In other words–when we participate in Communion, we are lifted up to Commune with Christ–our hearts are lifted up on high. Jesus is not absent from our celebration of the Sacrament because we don’t believe the bread and wine become body and blood–instead we are drawn into Christ’s presence at the Supper.
At the end of today’s theology class, I just want to go back to the beginning of chapter 19 for a moment, where the confession talks about the number of sacraments (again refuting the Roman Catholic church)…because this is just amusing. “There are some who count seven Sacraments. Of these we acknowledge that repentance, the ordination of ministers, and matrimony are profitable ordinances but not Sacraments.
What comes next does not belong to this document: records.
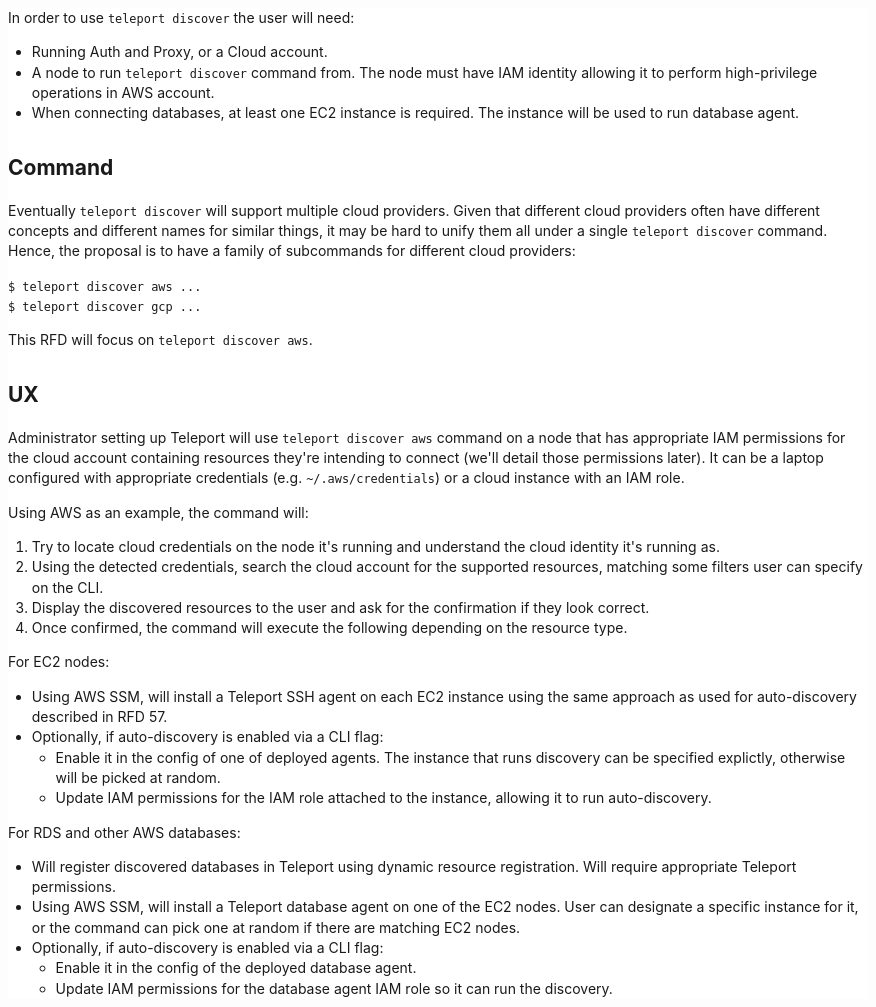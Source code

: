 In order to use `teleport discover` the user will need:

- Running Auth and Proxy, or a Cloud account.
- A node to run `teleport discover` command from. The node must have IAM
  identity allowing it to perform high-privilege operations in AWS account.
- When connecting databases, at least one EC2 instance is required. The
  instance will be used to run database agent.

## Command

Eventually `teleport discover` will support multiple cloud providers. Given
that different cloud providers often have different concepts and different
names for similar things, it may be hard to unify them all under a single
`teleport discover` command. Hence, the proposal is to have a family of
subcommands for different cloud providers:

```
$ teleport discover aws ...
$ teleport discover gcp ...
```

This RFD will focus on `teleport discover aws`.

## UX

Administrator setting up Teleport will use `teleport discover aws` command on a
node that has appropriate IAM permissions for the cloud account containing
resources they're intending to connect (we'll detail those permissions later).
It can be a laptop configured with appropriate credentials (e.g.
`~/.aws/credentials`) or a cloud instance with an IAM role.

Using AWS as an example, the command will:

1. Try to locate cloud credentials on the node it's running and understand the
   cloud identity it's running as.
2. Using the detected credentials, search the cloud account for the supported
   resources, matching some filters user can specify on the CLI.
3. Display the discovered resources to the user and ask for the confirmation if
   they look correct.
4. Once confirmed, the command will execute the following depending on the
   resource type.

For EC2 nodes:

- Using AWS SSM, will install a Teleport SSH agent on each EC2 instance using
  the same approach as used for auto-discovery described in RFD 57.
- Optionally, if auto-discovery is enabled via a CLI flag:
  - Enable it in the config of one of deployed agents. The instance that runs
    discovery can be specified explictly, otherwise will be picked at random.
  - Update IAM permissions for the IAM role attached to the instance, allowing
    it to run auto-discovery.

For RDS and other AWS databases:

- Will register discovered databases in Teleport using dynamic resource
  registration. Will require appropriate Teleport permissions.
- Using AWS SSM, will install a Teleport database agent on one of the EC2 nodes.
  User can designate a specific instance for it, or the command can pick one at
  random if there are matching EC2 nodes.
- Optionally, if auto-discovery is enabled via a CLI flag:
  - Enable it in the config of the deployed database agent.
  - Update IAM permissions for the database agent IAM role so it can run the
    discovery.
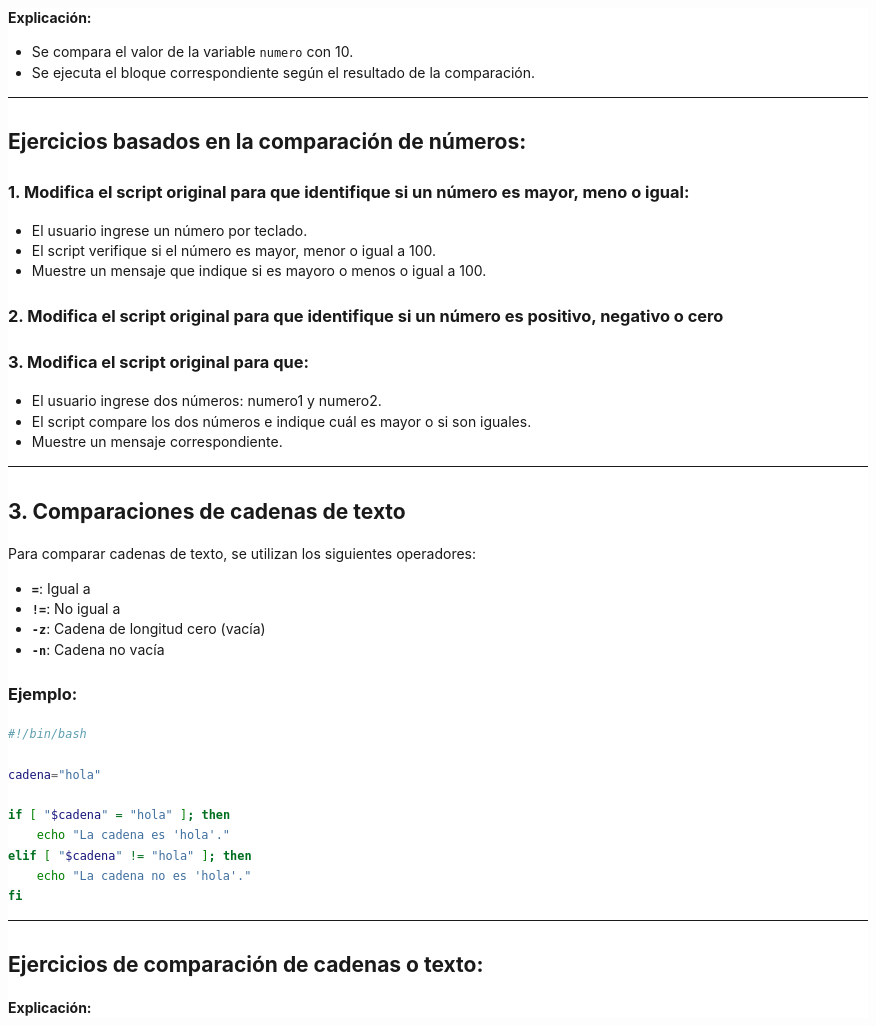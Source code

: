 **Explicación:**

- Se compara el valor de la variable `numero` con 10.
- Se ejecuta el bloque correspondiente según el resultado de la comparación.

---
## Ejercicios basados en la comparación de números:
### 1. Modifica el script original para que identifique si un número es mayor, meno o igual:

* El usuario ingrese un número por teclado.
* El script verifique si el número es mayor, menor o igual a 100.
* Muestre un mensaje que indique si es mayoro o  menos o igual a 100.

### 2. Modifica el script original para que identifique si un número es positivo, negativo o cero

### 3. Modifica el script original para que:

* El usuario ingrese dos números: numero1 y numero2.
* El script compare los dos números e indique cuál es mayor o si son iguales.
* Muestre un mensaje correspondiente.
---

## **3. Comparaciones de cadenas de texto**

Para comparar cadenas de texto, se utilizan los siguientes operadores:

- **`=`**: Igual a
- **`!=`**: No igual a
- **`-z`**: Cadena de longitud cero (vacía)
- **`-n`**: Cadena no vacía

### **Ejemplo:**

```bash
#!/bin/bash

cadena="hola"

if [ "$cadena" = "hola" ]; then
    echo "La cadena es 'hola'."
elif [ "$cadena" != "hola" ]; then
    echo "La cadena no es 'hola'."
fi
```
---
## Ejercicios de comparación de cadenas o texto:

**Explicación:**
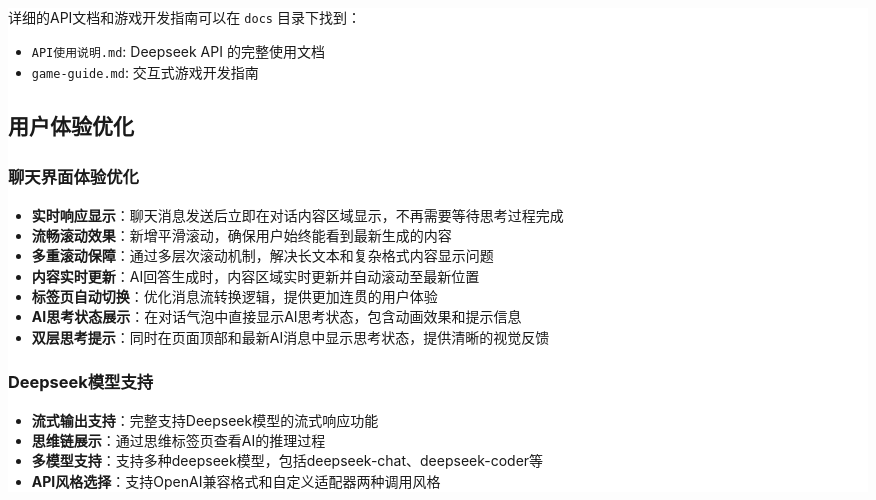 详细的API文档和游戏开发指南可以在 `docs` 目录下找到：

- `API使用说明.md`: Deepseek API 的完整使用文档
- `game-guide.md`: 交互式游戏开发指南

## 用户体验优化

### 聊天界面体验优化

- **实时响应显示**：聊天消息发送后立即在对话内容区域显示，不再需要等待思考过程完成
- **流畅滚动效果**：新增平滑滚动，确保用户始终能看到最新生成的内容
- **多重滚动保障**：通过多层次滚动机制，解决长文本和复杂格式内容显示问题
- **内容实时更新**：AI回答生成时，内容区域实时更新并自动滚动至最新位置
- **标签页自动切换**：优化消息流转换逻辑，提供更加连贯的用户体验
- **AI思考状态展示**：在对话气泡中直接显示AI思考状态，包含动画效果和提示信息
- **双层思考提示**：同时在页面顶部和最新AI消息中显示思考状态，提供清晰的视觉反馈

### Deepseek模型支持

- **流式输出支持**：完整支持Deepseek模型的流式响应功能
- **思维链展示**：通过思维标签页查看AI的推理过程
- **多模型支持**：支持多种deepseek模型，包括deepseek-chat、deepseek-coder等
- **API风格选择**：支持OpenAI兼容格式和自定义适配器两种调用风格
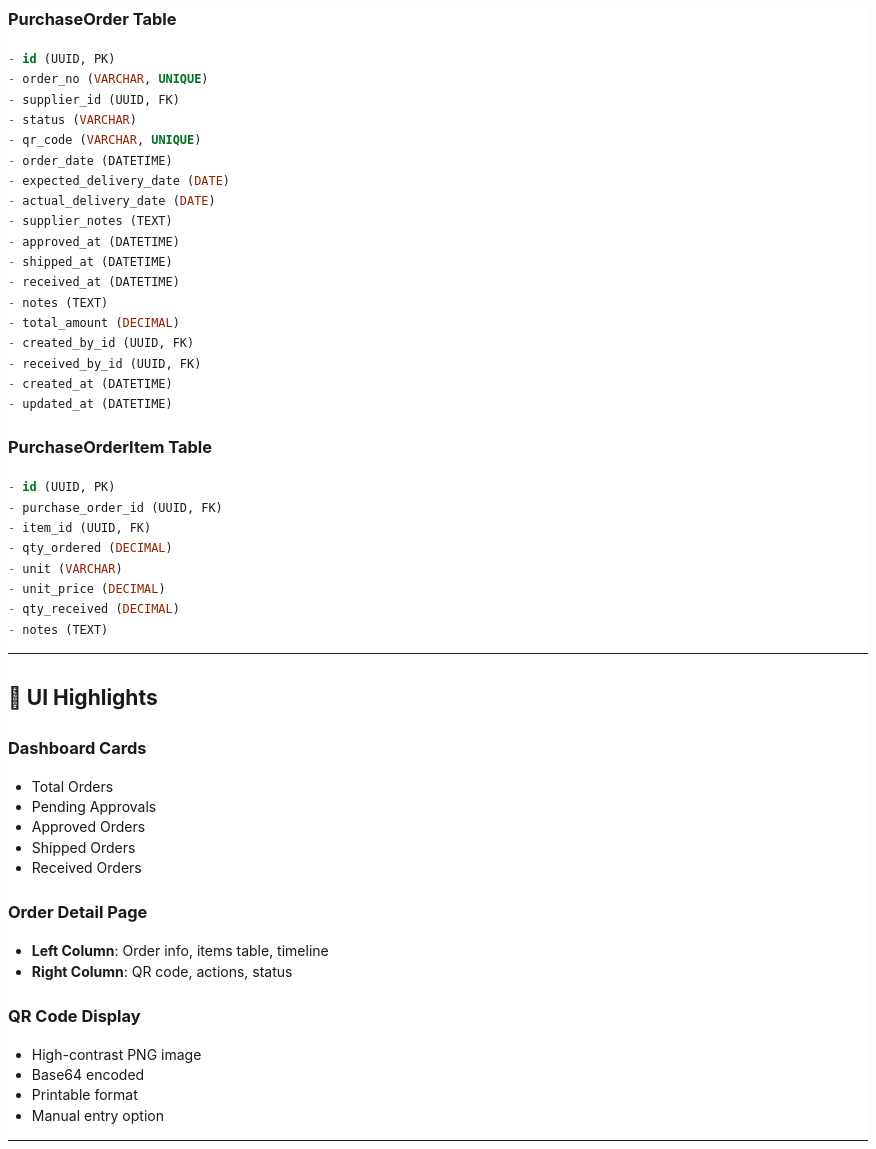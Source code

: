 ### PurchaseOrder Table
```sql
- id (UUID, PK)
- order_no (VARCHAR, UNIQUE)
- supplier_id (UUID, FK)
- status (VARCHAR)
- qr_code (VARCHAR, UNIQUE)
- order_date (DATETIME)
- expected_delivery_date (DATE)
- actual_delivery_date (DATE)
- supplier_notes (TEXT)
- approved_at (DATETIME)
- shipped_at (DATETIME)
- received_at (DATETIME)
- notes (TEXT)
- total_amount (DECIMAL)
- created_by_id (UUID, FK)
- received_by_id (UUID, FK)
- created_at (DATETIME)
- updated_at (DATETIME)
```

### PurchaseOrderItem Table
```sql
- id (UUID, PK)
- purchase_order_id (UUID, FK)
- item_id (UUID, FK)
- qty_ordered (DECIMAL)
- unit (VARCHAR)
- unit_price (DECIMAL)
- qty_received (DECIMAL)
- notes (TEXT)
```

---

## 🎨 UI Highlights

### Dashboard Cards
- Total Orders
- Pending Approvals
- Approved Orders
- Shipped Orders
- Received Orders

### Order Detail Page
- **Left Column**: Order info, items table, timeline
- **Right Column**: QR code, actions, status

### QR Code Display
- High-contrast PNG image
- Base64 encoded
- Printable format
- Manual entry option

---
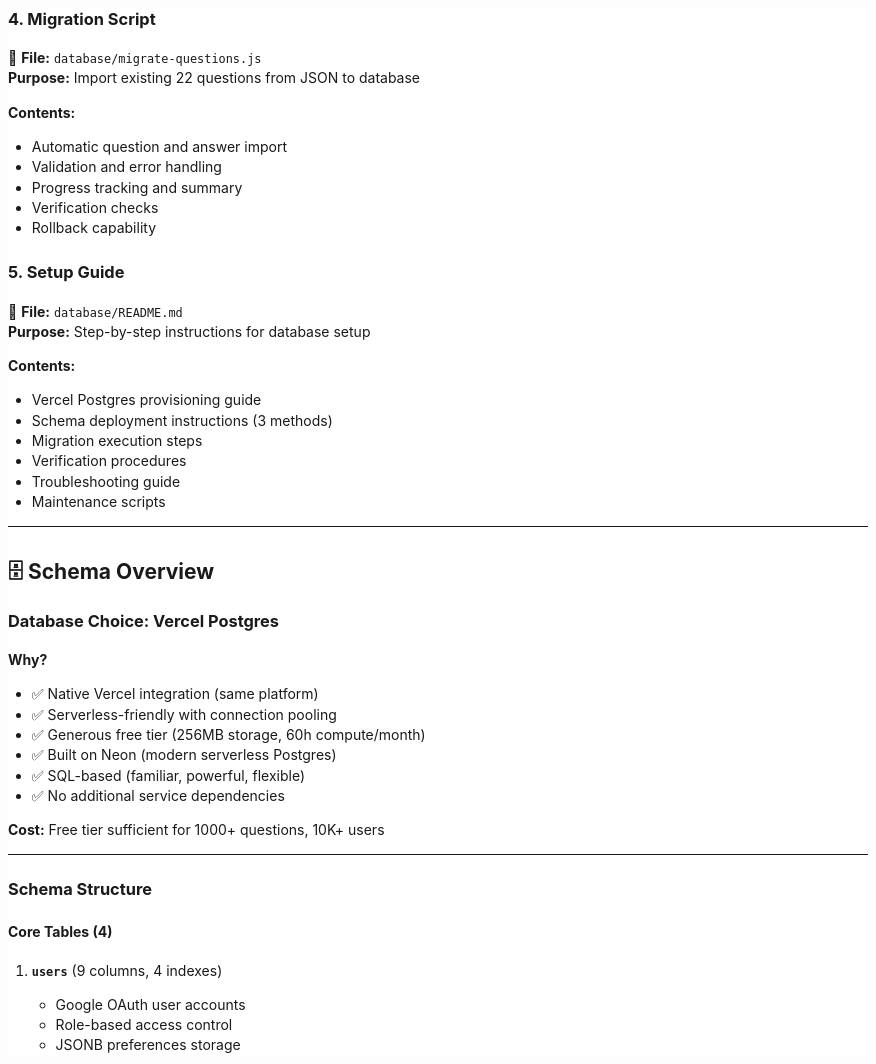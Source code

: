 ### **4. Migration Script**

📄 **File:** `database/migrate-questions.js`  
**Purpose:** Import existing 22 questions from JSON to database

**Contents:**

- Automatic question and answer import
- Validation and error handling
- Progress tracking and summary
- Verification checks
- Rollback capability

### **5. Setup Guide**

📄 **File:** `database/README.md`  
**Purpose:** Step-by-step instructions for database setup

**Contents:**

- Vercel Postgres provisioning guide
- Schema deployment instructions (3 methods)
- Migration execution steps
- Verification procedures
- Troubleshooting guide
- Maintenance scripts

---

## 🗄️ Schema Overview

### **Database Choice: Vercel Postgres**

**Why?**

- ✅ Native Vercel integration (same platform)
- ✅ Serverless-friendly with connection pooling
- ✅ Generous free tier (256MB storage, 60h compute/month)
- ✅ Built on Neon (modern serverless Postgres)
- ✅ SQL-based (familiar, powerful, flexible)
- ✅ No additional service dependencies

**Cost:** Free tier sufficient for 1000+ questions, 10K+ users

---

### **Schema Structure**

#### **Core Tables (4)**

1. **`users`** (9 columns, 4 indexes)

   - Google OAuth user accounts
   - Role-based access control
   - JSONB preferences storage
Confirmation and extreme unction are human inventions which the Church can dispense with without any loss, and indeed, we do not have them in our churches, for they contain some things of which we can by no means approve.” heehee.
What do you think of these explanations of Sacraments, and of the particulars of Baptism and the Lord’s Supper? How do you experience God’s promise and presence in these symbolic actions? How does participating in the Sacraments inform your life as one of God’s covenant people?